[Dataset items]

....

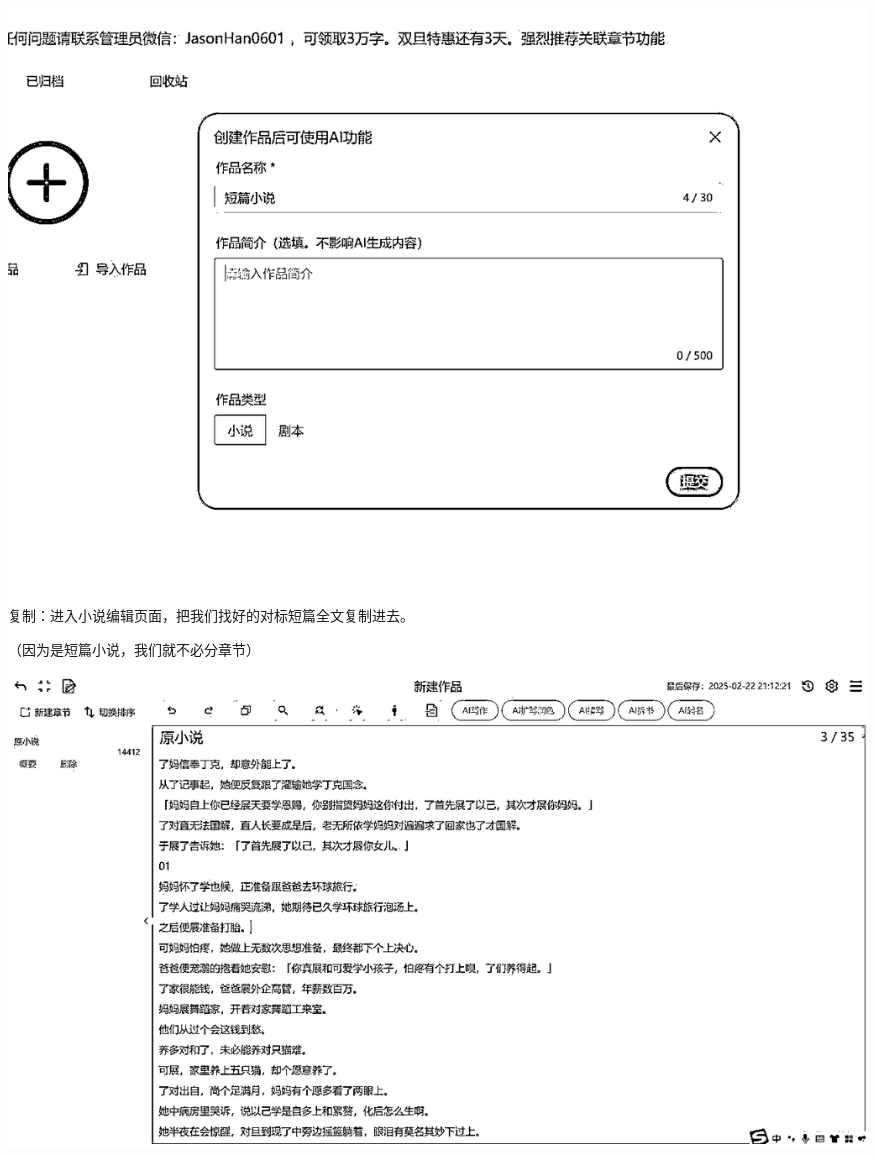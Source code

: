 ![](img/629715f84bd6407b3dbf4b8925e688d9.png)

复制：进入小说编辑页面，把我们找好的对标短篇全文复制进去。

（因为是短篇小说，我们就不必分章节）

![](img/448c7afa925b1ef8d939d67ffe70ddcb.png)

....

WHAT TO WORK ON ▸
Reproduce the lines above letter for letter. The pictures stay behind.

REPLY TO THE EXERCISE ▸
Source code

: ![](img/629715f84bd6407b3dbf4b8925e688d9.png)

复制：进入小说编辑页面，把我们找好的对标短篇全文复制进去。

（因为是短篇小说，我们就不必分章节）

![](img/448c7afa925b1ef8d939d67ffe70ddcb.png)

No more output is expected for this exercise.